Az önce MİLAT kelimesini telaffuz ettim. Bence DERNEKÇİLİK yapmak  kolaylaştı. Bu nasıl oluyor derseniz. Bilim ve teknolojiyi yakından takip eden, değişim ve gelişime hazır olanlar ÇAĞ atladılar...  Bu da internet aracılığıyla yaptığımız UZAKTAN EĞİTİM ya da GÖRÜŞME'lerle oldu. 

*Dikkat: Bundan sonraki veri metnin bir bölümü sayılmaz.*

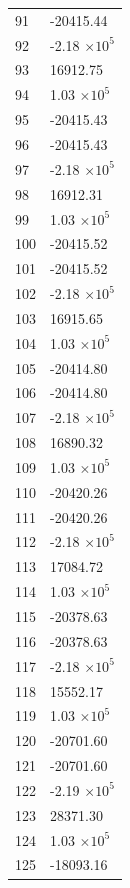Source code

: \documentclass[a4paper,11pt]{article}
\begin{document}
\begin{center}
\begin{longtable}{|R{1.5cm}|R{2.6cm}|}
   91 &    -20415.44 \\
   92 &        -2.18 $\times 10^{           5}$ \\
   93 &     16912.75 \\
   94 &         1.03 $\times 10^{           5}$ \\
   95 &    -20415.43 \\
   96 &    -20415.43 \\
   97 &        -2.18 $\times 10^{           5}$ \\
   98 &     16912.31 \\
   99 &         1.03 $\times 10^{           5}$ \\
  100 &    -20415.52 \\
  101 &    -20415.52 \\
  102 &        -2.18 $\times 10^{           5}$ \\
  103 &     16915.65 \\
  104 &         1.03 $\times 10^{           5}$ \\
  105 &    -20414.80 \\
  106 &    -20414.80 \\
  107 &        -2.18 $\times 10^{           5}$ \\
  108 &     16890.32 \\
  109 &         1.03 $\times 10^{           5}$ \\
  110 &    -20420.26 \\
  111 &    -20420.26 \\
  112 &        -2.18 $\times 10^{           5}$ \\
  113 &     17084.72 \\
  114 &         1.03 $\times 10^{           5}$ \\
  115 &    -20378.63 \\
  116 &    -20378.63 \\
  117 &        -2.18 $\times 10^{           5}$ \\
  118 &     15552.17 \\
  119 &         1.03 $\times 10^{           5}$ \\
  120 &    -20701.60 \\
  121 &    -20701.60 \\
  122 &        -2.19 $\times 10^{           5}$ \\
  123 &     28371.30 \\
  124 &         1.03 $\times 10^{           5}$ \\
  125 &    -18093.16 \\

\end{longtable}
\end{center}
\end{document}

Artık eskisi gibi dakikalarca veya saatlerce yol katetmek ve zaman harcamak gerekmiyor. Youtube, İnstagram, Zoom Vs vs gibi yenilikleri keşfettik. Bu yeniliklerle sadece bir şehirde olanlar değil uzaktakiler başka bir tabirle ülkelearası hatta kıtalararası görüşmeler, aktiviteler olabiliyor.

İlla ki dernek lokaline gitmeye hiç gerek yok..Evinden veya ofisinden faaliyetlere dahil olabiliyorsun. Dernekçiliği sadece LOKAL'e gidip, gelmekten orada zaman geçirmekten İBARET olarak sayanlar maalesef bu gelişimin dışında kaldılar..

Önceleri kişi bir günde en fazla tek veya iki etkinliğe katılabiliyordu. Şimdi ise teknolojinin nimetlerinden faydalanarak dört (4) hatta beş (5) etkinliğe katılabiliyor ve konuşabiliyor..  

Vakit nakit olduğuna göre şu gelişimin ve güzelliğin farkında mısınız 

Bu ifade ettiklerim KOLAY olan taraftı. Peki ya ZOR olan taraf neresi

Dernekçiliği LOKAL'den ibaret sayanlar, orada kağıt ve okey oynamaktan, BLA BLA yapmaktan  başka birşey yapmayanlar için ZOR.. 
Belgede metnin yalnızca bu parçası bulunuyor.